WHAT YOU HAVE TO DO: Each line from the top of the listing through the one holding "### Message Queue based Async Executor" should be restated word for word, with nothing added and no pictures.

DATA IN THIS EXERCISE:
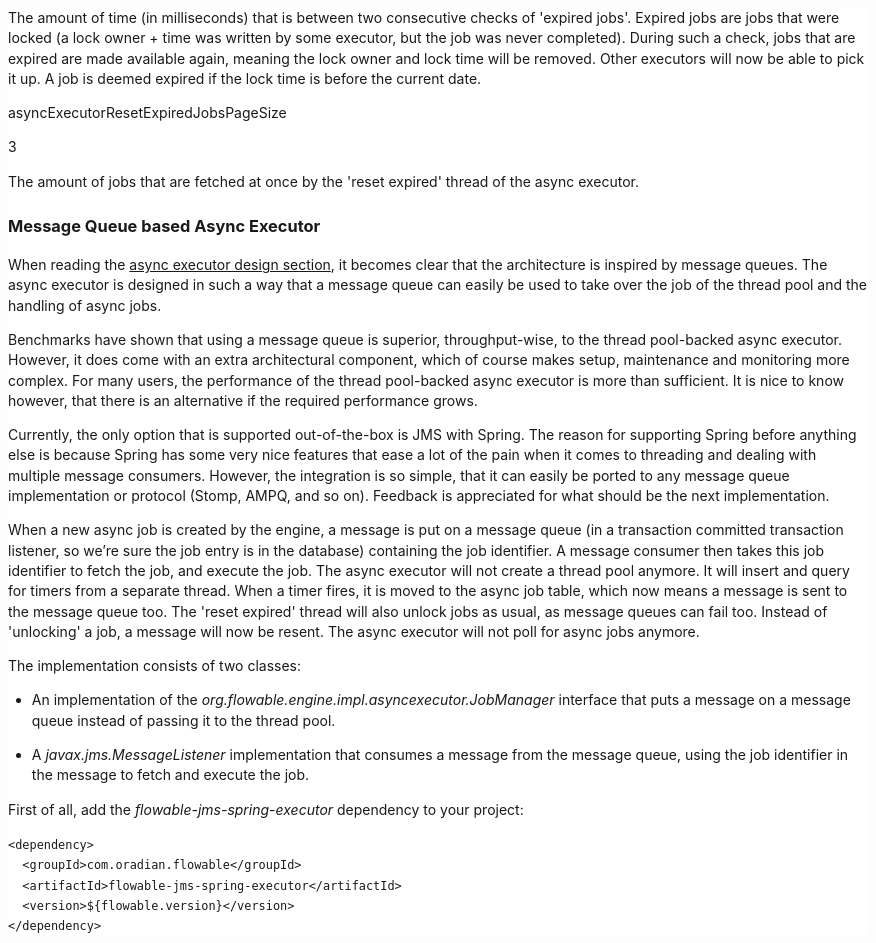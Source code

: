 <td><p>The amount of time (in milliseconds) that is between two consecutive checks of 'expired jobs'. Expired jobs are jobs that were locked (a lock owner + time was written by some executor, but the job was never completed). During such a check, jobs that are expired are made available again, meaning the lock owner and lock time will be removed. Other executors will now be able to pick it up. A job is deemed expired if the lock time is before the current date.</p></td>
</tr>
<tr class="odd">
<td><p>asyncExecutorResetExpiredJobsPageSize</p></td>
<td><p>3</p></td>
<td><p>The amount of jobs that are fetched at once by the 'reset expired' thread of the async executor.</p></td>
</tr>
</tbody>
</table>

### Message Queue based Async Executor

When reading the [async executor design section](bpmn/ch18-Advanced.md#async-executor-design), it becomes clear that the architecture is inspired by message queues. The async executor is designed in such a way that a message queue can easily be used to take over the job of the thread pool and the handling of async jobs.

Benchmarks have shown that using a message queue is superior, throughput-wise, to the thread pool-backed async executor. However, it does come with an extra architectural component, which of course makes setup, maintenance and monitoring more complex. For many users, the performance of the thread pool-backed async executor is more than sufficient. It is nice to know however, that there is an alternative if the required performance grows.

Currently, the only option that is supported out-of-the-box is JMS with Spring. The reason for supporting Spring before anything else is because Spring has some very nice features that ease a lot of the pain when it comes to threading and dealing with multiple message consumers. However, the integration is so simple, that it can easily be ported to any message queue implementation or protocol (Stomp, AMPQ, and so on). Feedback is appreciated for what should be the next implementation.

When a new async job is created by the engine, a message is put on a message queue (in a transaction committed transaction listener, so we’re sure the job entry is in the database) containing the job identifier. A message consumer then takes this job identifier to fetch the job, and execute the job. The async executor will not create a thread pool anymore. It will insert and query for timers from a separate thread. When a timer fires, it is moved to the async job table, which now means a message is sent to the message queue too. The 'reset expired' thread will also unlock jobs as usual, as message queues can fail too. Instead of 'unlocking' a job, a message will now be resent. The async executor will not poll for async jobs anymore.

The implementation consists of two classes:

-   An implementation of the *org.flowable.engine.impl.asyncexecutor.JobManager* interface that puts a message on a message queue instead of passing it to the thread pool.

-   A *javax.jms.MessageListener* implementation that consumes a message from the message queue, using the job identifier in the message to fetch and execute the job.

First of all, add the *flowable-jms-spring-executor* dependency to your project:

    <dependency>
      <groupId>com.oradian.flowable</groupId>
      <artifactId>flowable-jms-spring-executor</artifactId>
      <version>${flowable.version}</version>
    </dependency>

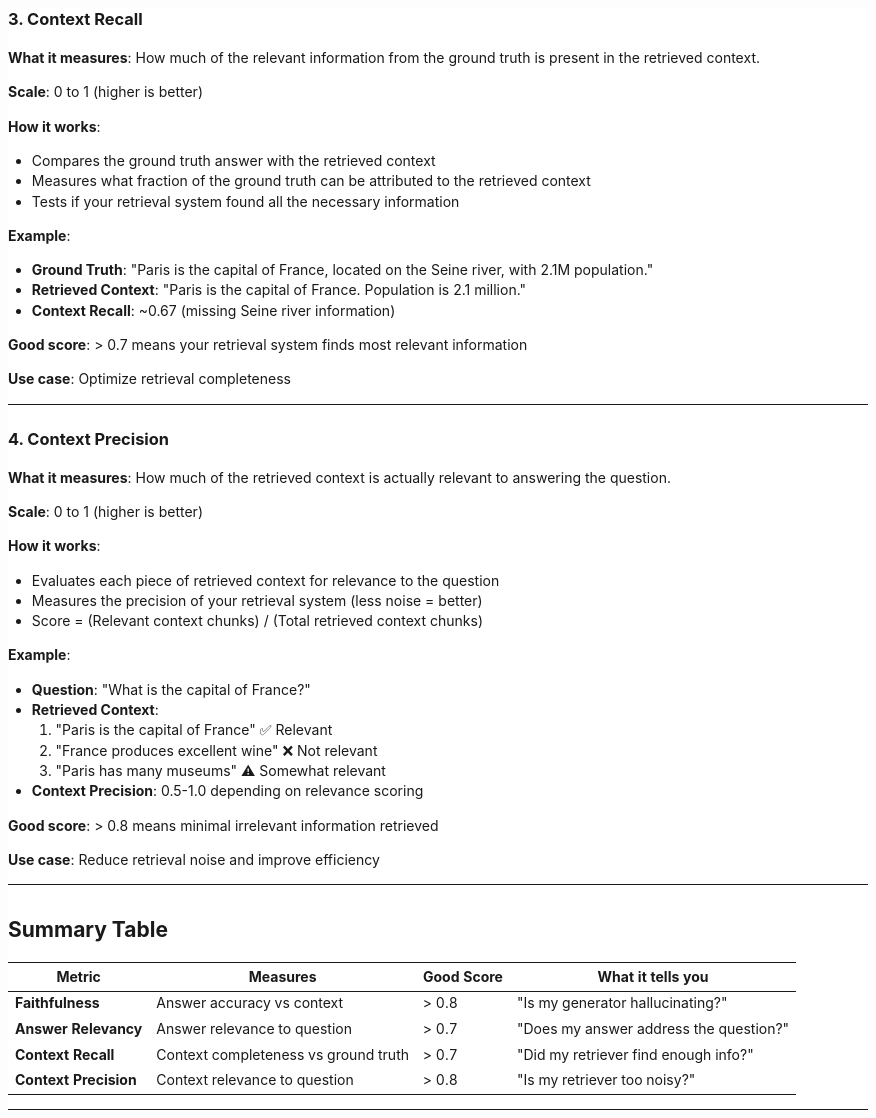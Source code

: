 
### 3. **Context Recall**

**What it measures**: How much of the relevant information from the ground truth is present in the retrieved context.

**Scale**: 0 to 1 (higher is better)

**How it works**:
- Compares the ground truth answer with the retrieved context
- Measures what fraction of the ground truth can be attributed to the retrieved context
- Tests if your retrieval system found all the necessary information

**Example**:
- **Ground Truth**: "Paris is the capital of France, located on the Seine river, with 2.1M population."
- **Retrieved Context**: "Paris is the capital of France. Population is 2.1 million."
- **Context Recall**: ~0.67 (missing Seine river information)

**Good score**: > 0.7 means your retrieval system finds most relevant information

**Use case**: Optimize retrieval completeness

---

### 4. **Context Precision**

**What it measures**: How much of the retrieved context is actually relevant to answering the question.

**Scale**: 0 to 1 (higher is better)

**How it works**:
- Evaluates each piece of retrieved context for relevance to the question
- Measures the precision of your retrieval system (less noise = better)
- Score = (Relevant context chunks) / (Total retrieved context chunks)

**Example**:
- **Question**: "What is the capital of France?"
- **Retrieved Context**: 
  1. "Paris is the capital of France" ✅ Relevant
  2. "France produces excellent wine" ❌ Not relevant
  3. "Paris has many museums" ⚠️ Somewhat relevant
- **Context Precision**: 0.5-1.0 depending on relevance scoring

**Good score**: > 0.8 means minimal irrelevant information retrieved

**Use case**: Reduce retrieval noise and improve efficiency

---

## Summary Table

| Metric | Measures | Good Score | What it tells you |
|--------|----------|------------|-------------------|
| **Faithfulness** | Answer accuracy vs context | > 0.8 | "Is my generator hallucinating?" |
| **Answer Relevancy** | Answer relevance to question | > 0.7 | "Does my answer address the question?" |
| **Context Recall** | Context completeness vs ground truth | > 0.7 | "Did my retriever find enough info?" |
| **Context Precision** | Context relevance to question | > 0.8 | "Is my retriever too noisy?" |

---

SOLUTION TO THE PROBLEM:
Source code

: <td><p>The amount of time (in milliseconds) that is between two consecutive checks of 'expired jobs'. Expired jobs are jobs that were locked (a lock owner + time was written by some executor, but the job was never completed). During such a check, jobs that are expired are made available again, meaning the lock owner and lock time will be removed. Other executors will now be able to pick it up. A job is deemed expired if the lock time is before the current date.</p></td>
</tr>
<tr class="odd">
<td><p>asyncExecutorResetExpiredJobsPageSize</p></td>
<td><p>3</p></td>
<td><p>The amount of jobs that are fetched at once by the 'reset expired' thread of the async executor.</p></td>
</tr>
</tbody>
</table>

### Message Queue based Async Executor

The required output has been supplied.